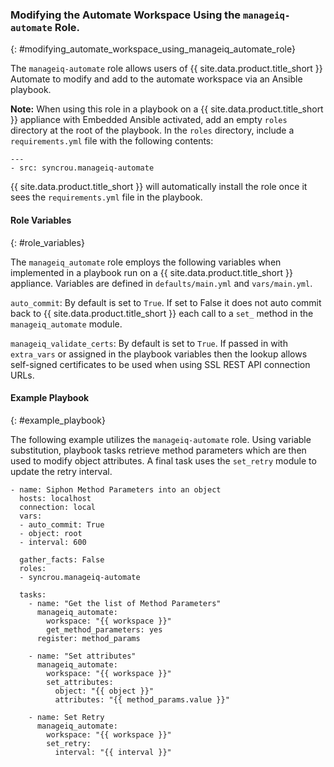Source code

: ### Modifying the Automate Workspace Using the `manageiq-automate` Role.
{: #modifying_automate_workspace_using_manageiq_automate_role}

The `manageiq-automate` role allows users of {{ site.data.product.title_short }} Automate to modify and add to the automate workspace via an Ansible playbook.

**Note:** When using this role in a playbook on a {{ site.data.product.title_short }} appliance with Embedded Ansible activated, add an empty `roles` directory at the root of the playbook. In the `roles` directory, include a `requirements.yml` file with the following contents:

    ---
    - src: syncrou.manageiq-automate

{{ site.data.product.title_short }} will automatically install the role once it sees the `requirements.yml` file in the playbook.

#### Role Variables
{: #role_variables}

The `manageiq_automate` role employs the following variables when implemented in a playbook run on a {{ site.data.product.title_short }} appliance. Variables are defined in `defaults/main.yml` and `vars/main.yml`.

`auto_commit`: By default is set to `True`. If set to False it does not auto commit back to {{ site.data.product.title_short }} each call to a `set_` method in the `manageiq_automate` module.

`manageiq_validate_certs`: By default is set to `True`. If passed in with `extra_vars` or assigned in the playbook variables then the lookup allows self-signed certificates to be used when using SSL REST API connection URLs.

#### Example Playbook
{: #example_playbook}

The following example utilizes the `manageiq-automate` role. Using variable substitution, playbook tasks retrieve method parameters which are then used to modify object attributes. A final task uses the `set_retry` module to update the retry interval.

    - name: Siphon Method Parameters into an object
      hosts: localhost
      connection: local
      vars:
      - auto_commit: True
      - object: root
      - interval: 600

      gather_facts: False
      roles:
      - syncrou.manageiq-automate

      tasks:
        - name: "Get the list of Method Parameters"
          manageiq_automate:
            workspace: "{{ workspace }}"
            get_method_parameters: yes
          register: method_params

        - name: "Set attributes"
          manageiq_automate:
            workspace: "{{ workspace }}"
            set_attributes:
              object: "{{ object }}"
              attributes: "{{ method_params.value }}"

        - name: Set Retry
          manageiq_automate:
            workspace: "{{ workspace }}"
            set_retry:
              interval: "{{ interval }}"
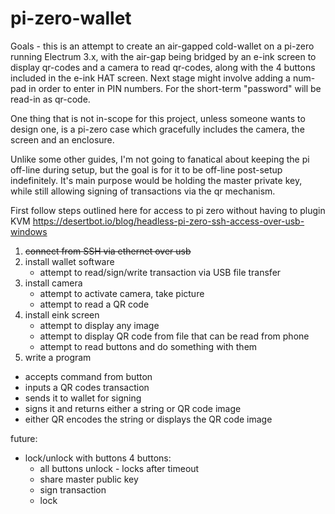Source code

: # pi-zero-wallet

Goals - this is an attempt to create an air-gapped cold-wallet on a pi-zero running Electrum 3.x, with the air-gap being bridged by an e-ink screen to display qr-codes and a camera to read qr-codes, along with the 4 buttons included in the e-ink HAT screen. Next stage might involve adding a num-pad in order to enter in PIN numbers. For the short-term "password" will be read-in as qr-code. 

One thing that is not in-scope for this project, unless someone wants to design one, is a pi-zero case which gracefully includes the camera, the screen and an enclosure.

Unlike some other guides, I'm not going to fanatical about keeping the pi off-line during setup, but the goal is for it to be off-line post-setup indefinitely. It's main purpose would be holding the master private key, while still allowing signing of transactions via the qr mechanism.

First follow steps outlined here for access to pi zero without having to plugin KVM
https://desertbot.io/blog/headless-pi-zero-ssh-access-over-usb-windows

1. ~~connect from SSH via ethernet over usb~~
2. install wallet software
    - attempt to read/sign/write transaction via USB file transfer
3. install camera
   - attempt to activate camera, take picture
   - attempt to read a QR code
4. install eink screen
   - attempt to display any image
   - attempt to display QR code from file that can be read from phone
   - attempt to read buttons and do something with them
5. write a program
- accepts command from button
- inputs a QR codes transaction
- sends it to wallet for signing
- signs it and returns either a string or QR code image
- either QR encodes the string or displays the QR code image

future:
 - lock/unlock with buttons
4 buttons:
    - all buttons unlock - locks after timeout
    - share master public key
    - sign transaction
    - lock

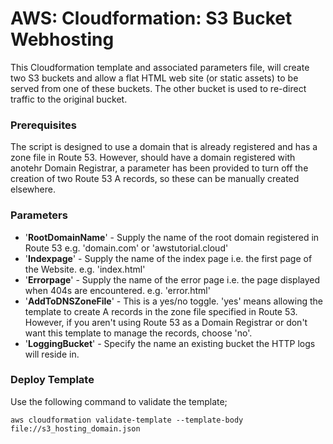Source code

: # AWS: Cloudformation: S3 Bucket Webhosting
This Cloudformation template and associated parameters file, will create two S3 buckets and allow a flat HTML web site (or static assets) to be served from one of these buckets.  The other bucket is used to re-direct traffic to the original bucket.

### Prerequisites

The script is designed to use a domain that is already registered and has a zone file in Route 53.  However, should have a domain registered with anotehr Domain Registrar, a parameter has been provided to turn off the creation of two Route 53 A records, so these can be manually created elsewhere.

### Parameters

- '**RootDomainName**' - Supply the name of the root domain registered in Route 53 e.g. 'domain.com' or 'awstutorial.cloud'
- '**Indexpage**' - Supply the name of the index page i.e. the first page of the Website. e.g. 'index.html'
- '**Errorpage**' - Supply the name of the error page i.e. the page displayed when 404s are encountered. e.g. 'error.html'
- '**AddToDNSZoneFile**' - This is a yes/no toggle.  'yes' means allowing the template to create A records in the zone file specified in Route 53.  However, if you aren't using Route 53 as a Domain Registrar or don't want this template to manage the records, choose 'no'.
- '**LoggingBucket**' - Specify the name an existing bucket the HTTP logs will reside in.

### Deploy Template

Use the following command to validate the template;

`aws cloudformation validate-template --template-body file://s3_hosting_domain.json`
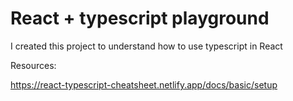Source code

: # React + typescript playground

I created this project to understand how to use typescript in React

Resources:

https://react-typescript-cheatsheet.netlify.app/docs/basic/setup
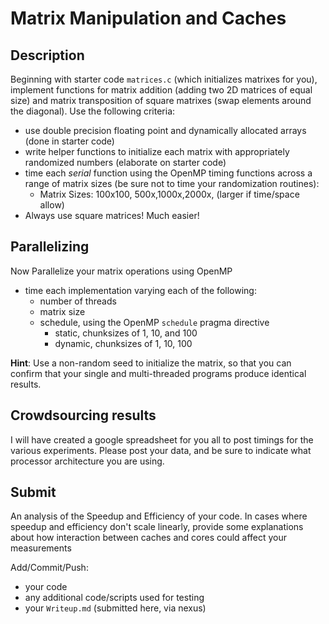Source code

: # Matrix Manipulation and Caches

## Description 

Beginning with starter code `matrices.c` (which initializes matrixes for you), implement functions for  matrix addition (adding two 2D matrices of equal size) and matrix transposition of square matrixes (swap elements around the diagonal).  Use the following criteria:

* use double precision floating point and dynamically allocated arrays (done in starter code)
* write helper functions to initialize each matrix with appropriately randomized numbers (elaborate on starter code)
* time each *serial* function using the OpenMP timing functions across a range of matrix sizes (be sure not to time your randomization routines):
    * Matrix Sizes: 100x100, 500x,1000x,2000x, (larger if time/space allow)
* Always use square matrices! Much easier!

## Parallelizing 

Now Parallelize your matrix operations using OpenMP

* time each implementation varying each of the following:
    * number of threads
    * matrix size
    * schedule, using the OpenMP `schedule` pragma directive
        *   static, chunksizes of 1, 10, and 100
        * dynamic, chunksizes of 1, 10, 100

**Hint**: Use a non-random seed to initialize the matrix, so that you can confirm that your single and multi-threaded programs produce identical results.

## Crowdsourcing results


I will have created a google spreadsheet for you all to post timings for the various experiments.  Please post your data, and be sure to indicate what processor architecture you are using.

## Submit 

An analysis of the Speedup and Efficiency of your code.   In cases where speedup and efficiency don't scale linearly, provide some explanations about how interaction between caches and cores could affect your measurements

Add/Commit/Push:
*  your code
* any additional code/scripts used for testing
* your `Writeup.md` (submitted here, via nexus)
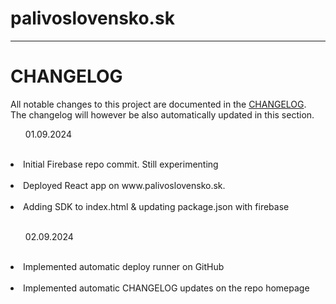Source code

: # palivoslovensko.sk
-----------------------

# CHANGELOG

All notable changes to this project are documented in the [CHANGELOG](CHANGELOG.md).<br>
The changelog will however be also automatically updated in this section.<br>

<!-- changelog-start -->
<ul>01.09.2024</ul><br>
    <li>Initial Firebase repo commit. Still experimenting</li><br>
    <li>Deployed React app on www.palivoslovensko.sk.</li><br>
    <li>Adding SDK to index.html & updating package.json with firebase</li><br>
<ul>02.09.2024</ul><br>
    <li>Implemented automatic deploy runner on GitHub</li><br>
    <li>Implemented automatic CHANGELOG updates on the repo homepage</li><br>
<!-- changelog-end -->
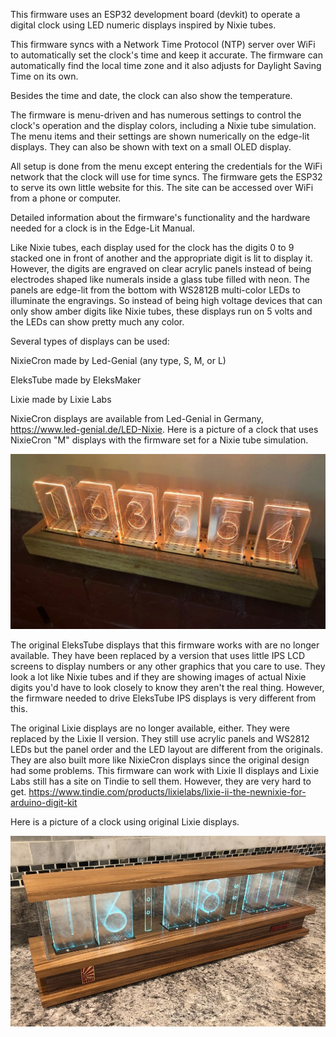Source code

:This firmware uses an ESP32 development board (devkit) to operate a digital clock using LED numeric displays inspired by Nixie tubes. 

This firmware syncs with a Network Time Protocol (NTP) server over WiFi to automatically set the clock's time and keep it accurate. The firmware can automatically find the local time zone and it also adjusts for Daylight Saving Time on its own. 

Besides the time and date, the clock can also show the temperature.  

The firmware is menu-driven and has numerous settings to control the clock's operation and the display colors, including a Nixie tube simulation. The menu items and their settings are shown numerically on the edge-lit displays. They can also be shown with text on a small OLED display.

All setup is done from the menu except entering the credentials for the WiFi network that the clock will use for time syncs. The firmware gets the ESP32 to serve its own little website for this. The site can be accessed over WiFi from a phone or computer.

Detailed information about the firmware's functionality and the hardware needed for a clock is in the Edge-Lit Manual.

Like Nixie tubes, each display used for the clock has the digits 0 to 9 stacked one in front of another and the appropriate digit is lit to display it. However, the digits are engraved on clear acrylic panels instead of being electrodes shaped like numerals inside a glass tube filled with neon. The panels are edge-lit from the bottom with WS2812B multi-color LEDs to illuminate the engravings. So instead of being high voltage devices that can only show amber digits like Nixie tubes, these displays run on 5 volts and the LEDs can show pretty much any color. 

Several types of displays can be used:

NixieCron made by Led-Genial (any type, S, M, or L)

EleksTube made by EleksMaker

Lixie made by Lixie Labs

NixieCron displays are available from Led-Genial in Germany, https://www.led-genial.de/LED-Nixie. Here is a picture of a clock that uses NixieCron "M" displays with the firmware set for a Nixie tube simulation.

![NixieCron Clock_bb-menor](https://github.com/mmarkin/EdgeLit_NTP_Clock/blob/main/images/NixieCron%20M%20Clock.JPG)

The original EleksTube displays that this firmware works with are no longer available. They have been replaced by a version that uses little IPS LCD screens to display numbers or any other graphics that you care to use. They look a lot like Nixie tubes and if they are showing images of actual Nixie digits you'd have to look closely to know they aren't the real thing. However, the firmware needed to drive EleksTube IPS displays is very different from this. 

The original Lixie displays are no longer available, either. They were replaced by the Lixie II version. They still use acrylic panels and WS2812 LEDs but the panel order and the LED layout are different from the originals. They are also built more like NixieCron displays since the original design had some problems. This firmware can work with Lixie II displays and Lixie Labs still has a site on Tindie to sell them. However, they are very hard to get. https://www.tindie.com/products/lixielabs/lixie-ii-the-newnixie-for-arduino-digit-kit 

Here is a picture of a clock using original Lixie displays. 

![Lixie Clock_bb-menor](https://github.com/mmarkin/EdgeLit_NTP_Clock/blob/main/images/Lixie%20Clock.jpg)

**EXERCISE DESCRIPTION**:
Take the lines above from the one containing "NixieCron displays are" to the one containing "The original EleksTube" and retype them exactly, both ends included, with nothing added.

**THE ANSWER**:
NixieCron displays are available from Led-Genial in Germany, https://www.led-genial.de/LED-Nixie. Here is a picture of a clock that uses NixieCron "M" displays with the firmware set for a Nixie tube simulation.

![NixieCron Clock_bb-menor](https://github.com/mmarkin/EdgeLit_NTP_Clock/blob/main/images/NixieCron%20M%20Clock.JPG)

The original EleksTube displays that this firmware works with are no longer available. They have been replaced by a version that uses little IPS LCD screens to display numbers or any other graphics that you care to use. They look a lot like Nixie tubes and if they are showing images of actual Nixie digits you'd have to look closely to know they aren't the real thing. However, the firmware needed to drive EleksTube IPS displays is very different from this. 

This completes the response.